16. The computing device of claim 15, wherein the processor is configured to:

determine a relative contribution based on a comparison of an expected contribution and the absolute contribution, wherein the expected contribution is calculated based on an observed frequency of buckets associated with the one or more features.

17. The computing device of claim 15, wherein the processor is configured to:

merge two or more features together to contribute to a reason.

18. A computer-readable memory device with instructions stored thereon to provide reasons corresponding to a suggested classification of a prediction system, the instructions comprising:

receiving an incoming communication at a communication application;

extracting one or more features from the incoming communication;

predicting one or more classifications associated with the incoming communication;

determining one or more reasons for the predicted classification;

suggesting the predicted classification to a user; and

presenting the one or more reasons to the user along with the suggested classification, wherein the one or more reasons include when a feature substantially contributes to a reason and is relatively unexpected compared to ordinary incoming communications associated with the user.

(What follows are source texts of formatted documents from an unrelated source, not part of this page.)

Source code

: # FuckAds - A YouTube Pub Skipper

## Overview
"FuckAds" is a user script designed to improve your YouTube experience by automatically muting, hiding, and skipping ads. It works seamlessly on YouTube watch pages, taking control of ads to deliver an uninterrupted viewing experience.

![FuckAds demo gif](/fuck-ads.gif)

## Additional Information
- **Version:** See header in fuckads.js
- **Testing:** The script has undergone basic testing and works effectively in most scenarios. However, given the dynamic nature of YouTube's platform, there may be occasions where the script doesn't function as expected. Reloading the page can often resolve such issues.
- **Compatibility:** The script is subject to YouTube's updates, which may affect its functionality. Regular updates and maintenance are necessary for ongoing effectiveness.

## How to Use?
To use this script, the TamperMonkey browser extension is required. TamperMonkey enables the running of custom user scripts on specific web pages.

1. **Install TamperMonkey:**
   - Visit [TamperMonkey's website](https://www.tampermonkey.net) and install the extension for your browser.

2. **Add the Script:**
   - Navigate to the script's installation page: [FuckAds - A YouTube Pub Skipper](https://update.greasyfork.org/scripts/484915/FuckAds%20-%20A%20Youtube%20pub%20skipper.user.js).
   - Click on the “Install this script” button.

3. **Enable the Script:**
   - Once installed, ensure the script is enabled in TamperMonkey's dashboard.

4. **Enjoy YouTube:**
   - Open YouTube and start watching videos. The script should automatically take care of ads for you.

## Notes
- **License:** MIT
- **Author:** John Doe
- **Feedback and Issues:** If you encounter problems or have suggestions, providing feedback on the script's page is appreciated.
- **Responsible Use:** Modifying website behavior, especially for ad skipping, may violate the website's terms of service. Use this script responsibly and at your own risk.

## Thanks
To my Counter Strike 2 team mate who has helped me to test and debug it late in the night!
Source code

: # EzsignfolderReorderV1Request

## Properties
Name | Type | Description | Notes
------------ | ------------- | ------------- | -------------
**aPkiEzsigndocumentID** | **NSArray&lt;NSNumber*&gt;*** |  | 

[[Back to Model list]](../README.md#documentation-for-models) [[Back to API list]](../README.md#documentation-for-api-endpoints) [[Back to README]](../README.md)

19. The computer-readable memory device of claim 18, wherein the instructions further comprise:

determining an absolute contribution of each of the one or more features, wherein the absolute contribution is a weighted sum of feature values; and

determining a relative contribution based on a comparison of an expected contribution and the absolute contribution.

20. The computer-readable memory device of claim 19, wherein the instructions include:

mapping each observed feature to the reason to which it contributes;

ranking each reason based on the relative contribution value;

sorting the reasons in a descending order of relative contribution values; and

presenting a top reason having a highest relative contribution value to the user.